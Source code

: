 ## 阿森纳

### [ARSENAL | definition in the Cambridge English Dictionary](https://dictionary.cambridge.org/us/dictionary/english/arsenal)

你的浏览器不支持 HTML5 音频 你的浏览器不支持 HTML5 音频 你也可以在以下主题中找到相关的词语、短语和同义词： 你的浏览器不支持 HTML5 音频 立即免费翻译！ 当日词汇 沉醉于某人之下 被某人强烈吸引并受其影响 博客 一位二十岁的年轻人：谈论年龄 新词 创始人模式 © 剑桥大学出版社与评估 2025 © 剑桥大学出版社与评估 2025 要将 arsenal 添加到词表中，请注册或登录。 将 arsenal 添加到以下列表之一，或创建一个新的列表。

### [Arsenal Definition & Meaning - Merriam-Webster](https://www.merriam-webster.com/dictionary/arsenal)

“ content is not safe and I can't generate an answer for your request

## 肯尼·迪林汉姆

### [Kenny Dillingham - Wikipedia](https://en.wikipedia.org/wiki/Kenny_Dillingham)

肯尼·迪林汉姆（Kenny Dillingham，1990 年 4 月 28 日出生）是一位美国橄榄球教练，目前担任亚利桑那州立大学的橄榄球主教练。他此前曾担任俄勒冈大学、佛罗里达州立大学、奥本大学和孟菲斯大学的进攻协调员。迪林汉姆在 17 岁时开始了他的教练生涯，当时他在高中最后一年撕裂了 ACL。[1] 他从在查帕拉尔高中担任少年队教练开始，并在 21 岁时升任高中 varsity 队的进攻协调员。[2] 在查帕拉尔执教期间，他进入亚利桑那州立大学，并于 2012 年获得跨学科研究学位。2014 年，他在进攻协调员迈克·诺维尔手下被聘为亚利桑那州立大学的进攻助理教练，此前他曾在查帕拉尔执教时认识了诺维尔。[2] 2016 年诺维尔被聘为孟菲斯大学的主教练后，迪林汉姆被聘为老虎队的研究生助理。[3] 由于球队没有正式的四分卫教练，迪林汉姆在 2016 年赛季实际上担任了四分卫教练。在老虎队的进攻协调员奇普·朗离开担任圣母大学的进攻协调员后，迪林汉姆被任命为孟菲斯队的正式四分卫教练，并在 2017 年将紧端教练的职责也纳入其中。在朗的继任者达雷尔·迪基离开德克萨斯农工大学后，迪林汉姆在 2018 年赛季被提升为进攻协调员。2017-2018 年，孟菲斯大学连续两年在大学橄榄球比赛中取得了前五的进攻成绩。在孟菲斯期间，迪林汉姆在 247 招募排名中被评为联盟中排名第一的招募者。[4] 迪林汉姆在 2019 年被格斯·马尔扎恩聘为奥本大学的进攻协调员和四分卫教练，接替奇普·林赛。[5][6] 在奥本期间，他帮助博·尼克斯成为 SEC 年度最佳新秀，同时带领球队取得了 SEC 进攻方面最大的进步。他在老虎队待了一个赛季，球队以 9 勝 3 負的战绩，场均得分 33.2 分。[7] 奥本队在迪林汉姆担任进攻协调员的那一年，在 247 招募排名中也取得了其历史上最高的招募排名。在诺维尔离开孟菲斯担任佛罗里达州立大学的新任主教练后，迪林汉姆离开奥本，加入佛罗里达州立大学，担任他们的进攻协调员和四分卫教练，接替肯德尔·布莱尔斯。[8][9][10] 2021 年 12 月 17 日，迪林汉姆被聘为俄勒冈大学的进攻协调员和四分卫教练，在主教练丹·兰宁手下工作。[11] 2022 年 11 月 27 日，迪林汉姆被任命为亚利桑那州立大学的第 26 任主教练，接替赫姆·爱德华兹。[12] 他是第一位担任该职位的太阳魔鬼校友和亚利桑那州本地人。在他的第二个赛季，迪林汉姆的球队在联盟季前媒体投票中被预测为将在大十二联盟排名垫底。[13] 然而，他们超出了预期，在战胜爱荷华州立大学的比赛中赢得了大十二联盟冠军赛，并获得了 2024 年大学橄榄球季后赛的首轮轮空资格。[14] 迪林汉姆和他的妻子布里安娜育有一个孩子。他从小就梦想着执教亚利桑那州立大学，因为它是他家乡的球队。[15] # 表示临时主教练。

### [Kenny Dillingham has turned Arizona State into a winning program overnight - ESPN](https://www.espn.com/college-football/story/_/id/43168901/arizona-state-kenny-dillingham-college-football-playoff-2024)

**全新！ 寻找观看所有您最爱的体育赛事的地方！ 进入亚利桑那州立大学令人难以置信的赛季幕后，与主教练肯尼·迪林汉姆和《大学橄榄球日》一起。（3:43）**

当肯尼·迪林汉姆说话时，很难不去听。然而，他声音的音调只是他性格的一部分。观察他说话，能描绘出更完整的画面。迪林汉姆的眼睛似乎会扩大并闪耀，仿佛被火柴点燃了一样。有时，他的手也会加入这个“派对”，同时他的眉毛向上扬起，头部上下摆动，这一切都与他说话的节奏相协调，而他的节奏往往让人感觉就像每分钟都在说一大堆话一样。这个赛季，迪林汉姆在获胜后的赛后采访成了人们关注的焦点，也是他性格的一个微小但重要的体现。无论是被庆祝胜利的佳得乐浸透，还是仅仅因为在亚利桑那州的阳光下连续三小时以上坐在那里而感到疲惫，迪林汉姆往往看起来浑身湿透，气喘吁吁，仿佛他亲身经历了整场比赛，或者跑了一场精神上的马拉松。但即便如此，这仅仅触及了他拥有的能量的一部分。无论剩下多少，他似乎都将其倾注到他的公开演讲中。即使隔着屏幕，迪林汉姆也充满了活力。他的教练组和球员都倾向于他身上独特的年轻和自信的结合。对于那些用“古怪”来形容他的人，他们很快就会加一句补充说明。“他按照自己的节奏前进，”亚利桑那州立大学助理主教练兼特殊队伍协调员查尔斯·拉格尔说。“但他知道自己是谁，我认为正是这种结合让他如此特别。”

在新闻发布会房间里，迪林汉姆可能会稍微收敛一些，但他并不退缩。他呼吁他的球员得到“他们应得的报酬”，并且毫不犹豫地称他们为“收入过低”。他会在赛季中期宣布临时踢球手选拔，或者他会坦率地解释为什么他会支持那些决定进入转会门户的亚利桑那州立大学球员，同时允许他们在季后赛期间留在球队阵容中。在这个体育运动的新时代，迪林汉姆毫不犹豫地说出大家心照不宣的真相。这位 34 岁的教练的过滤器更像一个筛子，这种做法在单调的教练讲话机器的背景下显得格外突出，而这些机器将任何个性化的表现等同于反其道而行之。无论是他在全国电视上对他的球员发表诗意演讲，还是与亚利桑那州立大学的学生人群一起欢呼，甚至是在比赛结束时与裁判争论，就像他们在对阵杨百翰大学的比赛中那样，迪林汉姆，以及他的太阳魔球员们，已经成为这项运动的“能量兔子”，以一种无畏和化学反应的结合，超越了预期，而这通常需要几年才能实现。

----------------------------------------

> Work instruction
The data above must be reproduced in full, exactly as given.

> Worked solution
Source code

: ## 阿森纳

### [ARSENAL | definition in the Cambridge English Dictionary](https://dictionary.cambridge.org/us/dictionary/english/arsenal)

你的浏览器不支持 HTML5 音频 你的浏览器不支持 HTML5 音频 你也可以在以下主题中找到相关的词语、短语和同义词： 你的浏览器不支持 HTML5 音频 立即免费翻译！ 当日词汇 沉醉于某人之下 被某人强烈吸引并受其影响 博客 一位二十岁的年轻人：谈论年龄 新词 创始人模式 © 剑桥大学出版社与评估 2025 © 剑桥大学出版社与评估 2025 要将 arsenal 添加到词表中，请注册或登录。 将 arsenal 添加到以下列表之一，或创建一个新的列表。

### [Arsenal Definition & Meaning - Merriam-Webster](https://www.merriam-webster.com/dictionary/arsenal)

“ content is not safe and I can't generate an answer for your request

## 肯尼·迪林汉姆

### [Kenny Dillingham - Wikipedia](https://en.wikipedia.org/wiki/Kenny_Dillingham)

肯尼·迪林汉姆（Kenny Dillingham，1990 年 4 月 28 日出生）是一位美国橄榄球教练，目前担任亚利桑那州立大学的橄榄球主教练。他此前曾担任俄勒冈大学、佛罗里达州立大学、奥本大学和孟菲斯大学的进攻协调员。迪林汉姆在 17 岁时开始了他的教练生涯，当时他在高中最后一年撕裂了 ACL。[1] 他从在查帕拉尔高中担任少年队教练开始，并在 21 岁时升任高中 varsity 队的进攻协调员。[2] 在查帕拉尔执教期间，他进入亚利桑那州立大学，并于 2012 年获得跨学科研究学位。2014 年，他在进攻协调员迈克·诺维尔手下被聘为亚利桑那州立大学的进攻助理教练，此前他曾在查帕拉尔执教时认识了诺维尔。[2] 2016 年诺维尔被聘为孟菲斯大学的主教练后，迪林汉姆被聘为老虎队的研究生助理。[3] 由于球队没有正式的四分卫教练，迪林汉姆在 2016 年赛季实际上担任了四分卫教练。在老虎队的进攻协调员奇普·朗离开担任圣母大学的进攻协调员后，迪林汉姆被任命为孟菲斯队的正式四分卫教练，并在 2017 年将紧端教练的职责也纳入其中。在朗的继任者达雷尔·迪基离开德克萨斯农工大学后，迪林汉姆在 2018 年赛季被提升为进攻协调员。2017-2018 年，孟菲斯大学连续两年在大学橄榄球比赛中取得了前五的进攻成绩。在孟菲斯期间，迪林汉姆在 247 招募排名中被评为联盟中排名第一的招募者。[4] 迪林汉姆在 2019 年被格斯·马尔扎恩聘为奥本大学的进攻协调员和四分卫教练，接替奇普·林赛。[5][6] 在奥本期间，他帮助博·尼克斯成为 SEC 年度最佳新秀，同时带领球队取得了 SEC 进攻方面最大的进步。他在老虎队待了一个赛季，球队以 9 勝 3 負的战绩，场均得分 33.2 分。[7] 奥本队在迪林汉姆担任进攻协调员的那一年，在 247 招募排名中也取得了其历史上最高的招募排名。在诺维尔离开孟菲斯担任佛罗里达州立大学的新任主教练后，迪林汉姆离开奥本，加入佛罗里达州立大学，担任他们的进攻协调员和四分卫教练，接替肯德尔·布莱尔斯。[8][9][10] 2021 年 12 月 17 日，迪林汉姆被聘为俄勒冈大学的进攻协调员和四分卫教练，在主教练丹·兰宁手下工作。[11] 2022 年 11 月 27 日，迪林汉姆被任命为亚利桑那州立大学的第 26 任主教练，接替赫姆·爱德华兹。[12] 他是第一位担任该职位的太阳魔鬼校友和亚利桑那州本地人。在他的第二个赛季，迪林汉姆的球队在联盟季前媒体投票中被预测为将在大十二联盟排名垫底。[13] 然而，他们超出了预期，在战胜爱荷华州立大学的比赛中赢得了大十二联盟冠军赛，并获得了 2024 年大学橄榄球季后赛的首轮轮空资格。[14] 迪林汉姆和他的妻子布里安娜育有一个孩子。他从小就梦想着执教亚利桑那州立大学，因为它是他家乡的球队。[15] # 表示临时主教练。

### [Kenny Dillingham has turned Arizona State into a winning program overnight - ESPN](https://www.espn.com/college-football/story/_/id/43168901/arizona-state-kenny-dillingham-college-football-playoff-2024)

**全新！ 寻找观看所有您最爱的体育赛事的地方！ 进入亚利桑那州立大学令人难以置信的赛季幕后，与主教练肯尼·迪林汉姆和《大学橄榄球日》一起。（3:43）**

当肯尼·迪林汉姆说话时，很难不去听。然而，他声音的音调只是他性格的一部分。观察他说话，能描绘出更完整的画面。迪林汉姆的眼睛似乎会扩大并闪耀，仿佛被火柴点燃了一样。有时，他的手也会加入这个“派对”，同时他的眉毛向上扬起，头部上下摆动，这一切都与他说话的节奏相协调，而他的节奏往往让人感觉就像每分钟都在说一大堆话一样。这个赛季，迪林汉姆在获胜后的赛后采访成了人们关注的焦点，也是他性格的一个微小但重要的体现。无论是被庆祝胜利的佳得乐浸透，还是仅仅因为在亚利桑那州的阳光下连续三小时以上坐在那里而感到疲惫，迪林汉姆往往看起来浑身湿透，气喘吁吁，仿佛他亲身经历了整场比赛，或者跑了一场精神上的马拉松。但即便如此，这仅仅触及了他拥有的能量的一部分。无论剩下多少，他似乎都将其倾注到他的公开演讲中。即使隔着屏幕，迪林汉姆也充满了活力。他的教练组和球员都倾向于他身上独特的年轻和自信的结合。对于那些用“古怪”来形容他的人，他们很快就会加一句补充说明。“他按照自己的节奏前进，”亚利桑那州立大学助理主教练兼特殊队伍协调员查尔斯·拉格尔说。“但他知道自己是谁，我认为正是这种结合让他如此特别。”

在新闻发布会房间里，迪林汉姆可能会稍微收敛一些，但他并不退缩。他呼吁他的球员得到“他们应得的报酬”，并且毫不犹豫地称他们为“收入过低”。他会在赛季中期宣布临时踢球手选拔，或者他会坦率地解释为什么他会支持那些决定进入转会门户的亚利桑那州立大学球员，同时允许他们在季后赛期间留在球队阵容中。在这个体育运动的新时代，迪林汉姆毫不犹豫地说出大家心照不宣的真相。这位 34 岁的教练的过滤器更像一个筛子，这种做法在单调的教练讲话机器的背景下显得格外突出，而这些机器将任何个性化的表现等同于反其道而行之。无论是他在全国电视上对他的球员发表诗意演讲，还是与亚利桑那州立大学的学生人群一起欢呼，甚至是在比赛结束时与裁判争论，就像他们在对阵杨百翰大学的比赛中那样，迪林汉姆，以及他的太阳魔球员们，已经成为这项运动的“能量兔子”，以一种无畏和化学反应的结合，超越了预期，而这通常需要几年才能实现。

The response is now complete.